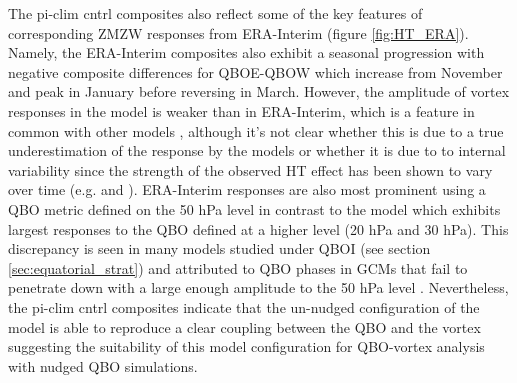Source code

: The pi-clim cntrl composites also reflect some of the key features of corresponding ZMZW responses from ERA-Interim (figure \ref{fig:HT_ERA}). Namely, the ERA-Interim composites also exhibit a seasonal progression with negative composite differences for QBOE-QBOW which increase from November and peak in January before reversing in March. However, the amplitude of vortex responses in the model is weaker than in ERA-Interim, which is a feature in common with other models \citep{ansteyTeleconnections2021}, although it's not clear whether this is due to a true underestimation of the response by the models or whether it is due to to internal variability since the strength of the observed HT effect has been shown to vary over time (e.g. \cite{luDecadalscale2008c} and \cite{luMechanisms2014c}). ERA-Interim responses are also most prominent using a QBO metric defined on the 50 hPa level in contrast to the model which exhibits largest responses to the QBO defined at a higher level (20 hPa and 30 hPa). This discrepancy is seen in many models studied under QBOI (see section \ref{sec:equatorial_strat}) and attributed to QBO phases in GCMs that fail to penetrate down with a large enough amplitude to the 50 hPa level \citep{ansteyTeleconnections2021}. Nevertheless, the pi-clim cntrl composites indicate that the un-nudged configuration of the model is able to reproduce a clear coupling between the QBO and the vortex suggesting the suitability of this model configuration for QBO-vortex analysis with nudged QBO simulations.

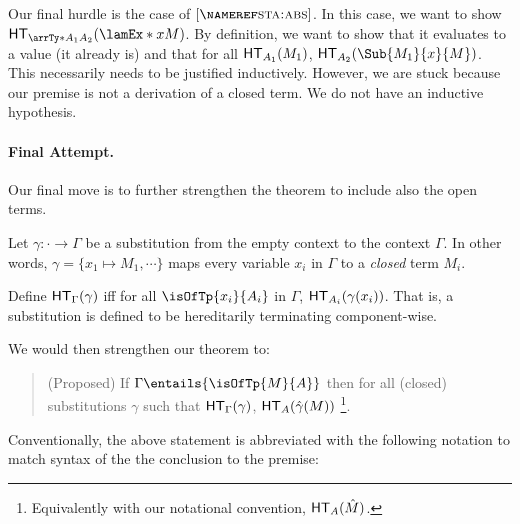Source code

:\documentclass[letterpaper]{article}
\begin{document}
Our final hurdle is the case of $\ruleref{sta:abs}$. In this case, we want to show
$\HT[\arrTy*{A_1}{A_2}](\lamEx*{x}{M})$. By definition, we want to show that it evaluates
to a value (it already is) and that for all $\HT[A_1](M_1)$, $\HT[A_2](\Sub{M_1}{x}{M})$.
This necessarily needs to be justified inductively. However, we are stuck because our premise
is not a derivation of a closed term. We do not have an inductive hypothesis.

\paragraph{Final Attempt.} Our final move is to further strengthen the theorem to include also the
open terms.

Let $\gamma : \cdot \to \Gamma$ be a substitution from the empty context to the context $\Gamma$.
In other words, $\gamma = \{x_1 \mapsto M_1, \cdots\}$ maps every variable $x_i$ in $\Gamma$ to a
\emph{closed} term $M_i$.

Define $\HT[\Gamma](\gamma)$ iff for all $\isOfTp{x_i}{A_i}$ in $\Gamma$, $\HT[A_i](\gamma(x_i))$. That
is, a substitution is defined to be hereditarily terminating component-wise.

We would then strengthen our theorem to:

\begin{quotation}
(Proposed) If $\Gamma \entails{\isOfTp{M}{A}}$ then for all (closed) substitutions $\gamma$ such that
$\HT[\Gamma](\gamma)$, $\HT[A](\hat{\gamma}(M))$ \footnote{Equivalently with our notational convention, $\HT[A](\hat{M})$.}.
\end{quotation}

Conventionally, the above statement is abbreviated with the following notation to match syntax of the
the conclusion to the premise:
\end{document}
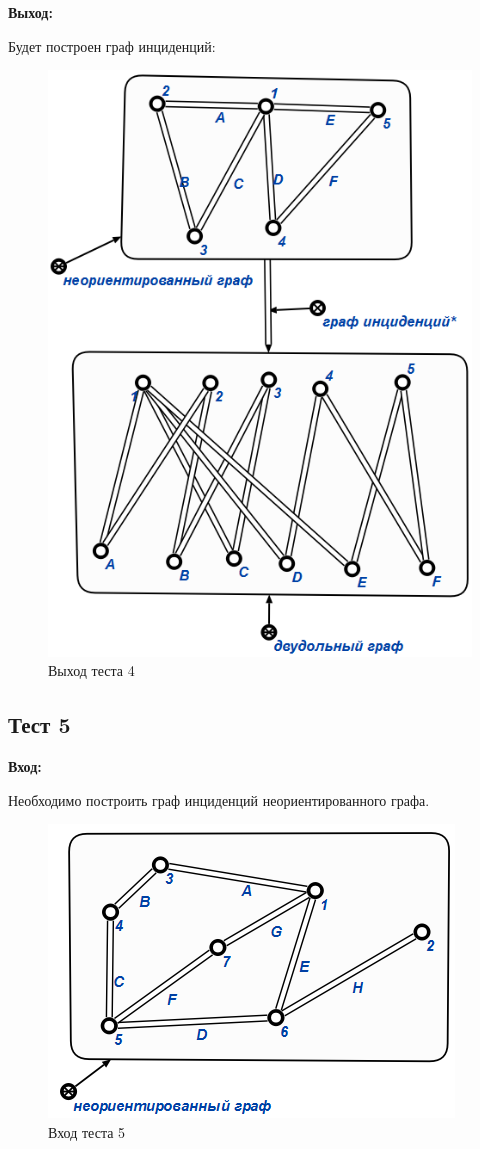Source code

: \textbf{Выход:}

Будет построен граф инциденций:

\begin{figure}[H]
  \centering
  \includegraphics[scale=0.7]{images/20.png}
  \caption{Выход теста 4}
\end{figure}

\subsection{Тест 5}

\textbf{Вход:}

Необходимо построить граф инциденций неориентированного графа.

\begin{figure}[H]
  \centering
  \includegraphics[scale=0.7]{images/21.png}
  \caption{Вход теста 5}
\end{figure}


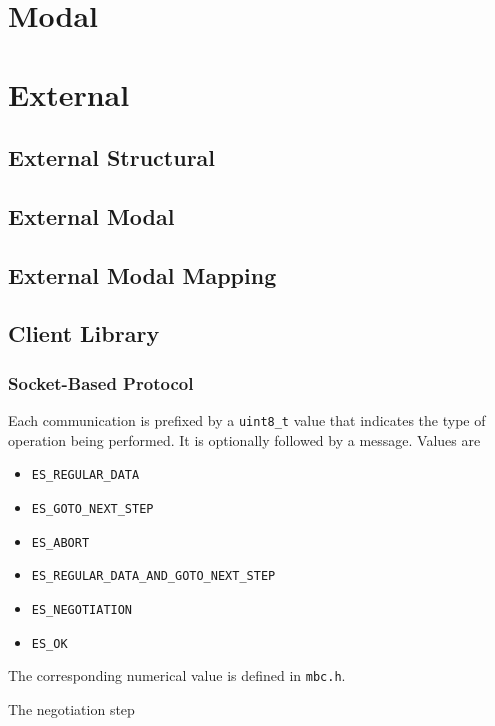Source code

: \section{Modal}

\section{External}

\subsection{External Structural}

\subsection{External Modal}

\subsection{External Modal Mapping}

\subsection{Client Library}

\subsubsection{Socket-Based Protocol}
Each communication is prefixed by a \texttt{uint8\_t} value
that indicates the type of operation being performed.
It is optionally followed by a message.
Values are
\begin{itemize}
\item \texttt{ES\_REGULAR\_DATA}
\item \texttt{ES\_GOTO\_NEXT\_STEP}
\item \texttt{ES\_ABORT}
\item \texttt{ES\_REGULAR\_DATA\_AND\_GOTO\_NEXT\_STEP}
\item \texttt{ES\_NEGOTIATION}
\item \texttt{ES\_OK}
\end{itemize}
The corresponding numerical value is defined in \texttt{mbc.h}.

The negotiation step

TASK INSTRUCTIONS ▸
What number of lines above include the string "граф"? State it and nothing else.

FINAL ANSWER ▸
2